PROBLEM STATEMENT
Work out how many lines in the data below contain the string "textbf", and reply with that figure alone.

(Data items)
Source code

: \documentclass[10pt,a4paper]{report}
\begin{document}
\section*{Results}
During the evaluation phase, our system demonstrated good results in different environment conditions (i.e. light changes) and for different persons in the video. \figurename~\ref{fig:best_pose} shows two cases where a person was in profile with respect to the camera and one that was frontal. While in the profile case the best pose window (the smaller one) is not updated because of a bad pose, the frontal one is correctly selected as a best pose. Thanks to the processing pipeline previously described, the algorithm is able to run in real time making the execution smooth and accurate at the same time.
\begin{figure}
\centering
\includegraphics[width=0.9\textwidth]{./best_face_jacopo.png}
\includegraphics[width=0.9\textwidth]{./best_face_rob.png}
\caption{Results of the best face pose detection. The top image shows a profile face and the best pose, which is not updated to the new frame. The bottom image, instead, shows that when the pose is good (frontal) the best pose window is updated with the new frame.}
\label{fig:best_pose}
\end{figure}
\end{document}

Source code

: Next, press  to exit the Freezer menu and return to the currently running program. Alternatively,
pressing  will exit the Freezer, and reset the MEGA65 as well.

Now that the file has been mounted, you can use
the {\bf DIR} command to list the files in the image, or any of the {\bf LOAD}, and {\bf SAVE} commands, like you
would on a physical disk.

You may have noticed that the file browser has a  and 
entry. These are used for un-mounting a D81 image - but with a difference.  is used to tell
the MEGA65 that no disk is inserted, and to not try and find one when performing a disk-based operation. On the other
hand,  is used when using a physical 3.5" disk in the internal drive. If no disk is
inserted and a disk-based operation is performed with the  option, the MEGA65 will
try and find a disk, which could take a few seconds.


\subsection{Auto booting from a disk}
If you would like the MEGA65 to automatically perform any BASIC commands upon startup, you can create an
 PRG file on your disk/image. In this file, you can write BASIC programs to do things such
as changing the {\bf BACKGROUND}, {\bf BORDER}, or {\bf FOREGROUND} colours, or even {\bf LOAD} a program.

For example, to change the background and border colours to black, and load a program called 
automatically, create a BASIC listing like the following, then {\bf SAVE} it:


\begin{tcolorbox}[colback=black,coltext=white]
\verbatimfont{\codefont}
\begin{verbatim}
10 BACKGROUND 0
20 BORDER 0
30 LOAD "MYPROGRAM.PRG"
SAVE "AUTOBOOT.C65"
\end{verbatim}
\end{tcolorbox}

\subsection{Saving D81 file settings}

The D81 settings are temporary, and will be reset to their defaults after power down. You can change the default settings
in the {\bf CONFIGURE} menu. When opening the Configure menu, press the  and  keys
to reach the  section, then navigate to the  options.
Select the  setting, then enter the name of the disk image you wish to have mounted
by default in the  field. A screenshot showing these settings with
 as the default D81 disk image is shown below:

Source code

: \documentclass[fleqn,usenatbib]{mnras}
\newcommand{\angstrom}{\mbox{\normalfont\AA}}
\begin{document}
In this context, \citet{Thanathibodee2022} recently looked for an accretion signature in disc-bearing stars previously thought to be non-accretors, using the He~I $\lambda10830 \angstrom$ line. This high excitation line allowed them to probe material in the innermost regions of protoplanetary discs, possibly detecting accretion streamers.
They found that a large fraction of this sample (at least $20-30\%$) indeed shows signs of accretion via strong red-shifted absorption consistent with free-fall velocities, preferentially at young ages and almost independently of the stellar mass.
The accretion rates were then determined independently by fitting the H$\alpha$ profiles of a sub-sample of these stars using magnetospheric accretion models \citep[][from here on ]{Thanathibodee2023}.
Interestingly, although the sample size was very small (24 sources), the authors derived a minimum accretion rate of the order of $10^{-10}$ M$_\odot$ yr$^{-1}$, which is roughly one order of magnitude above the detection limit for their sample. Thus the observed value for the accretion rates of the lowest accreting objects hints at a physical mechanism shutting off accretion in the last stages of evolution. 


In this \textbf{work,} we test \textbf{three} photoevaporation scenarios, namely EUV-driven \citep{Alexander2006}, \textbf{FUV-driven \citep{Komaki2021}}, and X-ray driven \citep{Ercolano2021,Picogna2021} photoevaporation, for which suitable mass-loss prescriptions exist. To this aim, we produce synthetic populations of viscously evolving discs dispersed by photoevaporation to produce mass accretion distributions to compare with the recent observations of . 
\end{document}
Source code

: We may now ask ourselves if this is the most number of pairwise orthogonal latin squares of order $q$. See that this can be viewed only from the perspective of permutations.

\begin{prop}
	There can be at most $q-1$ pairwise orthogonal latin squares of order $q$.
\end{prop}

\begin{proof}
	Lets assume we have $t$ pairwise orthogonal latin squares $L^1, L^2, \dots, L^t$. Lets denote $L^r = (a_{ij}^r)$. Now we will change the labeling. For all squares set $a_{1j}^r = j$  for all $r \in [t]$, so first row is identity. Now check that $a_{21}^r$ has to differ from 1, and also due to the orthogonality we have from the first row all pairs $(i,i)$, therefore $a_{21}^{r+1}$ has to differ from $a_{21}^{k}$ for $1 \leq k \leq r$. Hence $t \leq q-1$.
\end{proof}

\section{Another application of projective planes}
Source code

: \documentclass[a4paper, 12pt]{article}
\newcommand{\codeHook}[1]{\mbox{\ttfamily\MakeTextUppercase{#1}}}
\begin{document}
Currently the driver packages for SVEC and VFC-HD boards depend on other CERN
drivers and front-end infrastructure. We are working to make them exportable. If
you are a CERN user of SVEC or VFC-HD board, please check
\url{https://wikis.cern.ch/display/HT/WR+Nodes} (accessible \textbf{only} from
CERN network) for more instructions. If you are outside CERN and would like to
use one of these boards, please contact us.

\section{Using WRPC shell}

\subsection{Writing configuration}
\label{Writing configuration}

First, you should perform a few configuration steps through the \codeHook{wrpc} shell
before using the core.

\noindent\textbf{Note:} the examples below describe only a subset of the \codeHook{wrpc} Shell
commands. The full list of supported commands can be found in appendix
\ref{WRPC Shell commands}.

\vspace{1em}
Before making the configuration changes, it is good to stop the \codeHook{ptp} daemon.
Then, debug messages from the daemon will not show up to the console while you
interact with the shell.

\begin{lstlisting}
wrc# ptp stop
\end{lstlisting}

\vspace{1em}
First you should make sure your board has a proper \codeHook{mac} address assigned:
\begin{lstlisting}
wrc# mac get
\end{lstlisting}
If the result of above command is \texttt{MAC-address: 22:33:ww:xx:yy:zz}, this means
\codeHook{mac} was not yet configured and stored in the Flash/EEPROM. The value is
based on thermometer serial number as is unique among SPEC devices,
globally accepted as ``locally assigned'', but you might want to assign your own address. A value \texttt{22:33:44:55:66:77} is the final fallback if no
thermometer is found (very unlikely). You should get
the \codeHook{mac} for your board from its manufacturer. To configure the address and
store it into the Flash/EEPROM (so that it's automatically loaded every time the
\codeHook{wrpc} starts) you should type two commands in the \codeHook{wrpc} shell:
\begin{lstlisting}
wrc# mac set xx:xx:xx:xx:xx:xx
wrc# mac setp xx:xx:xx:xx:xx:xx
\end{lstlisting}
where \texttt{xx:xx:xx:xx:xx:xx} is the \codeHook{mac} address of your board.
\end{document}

ANSWER TO THE PROBLEM
3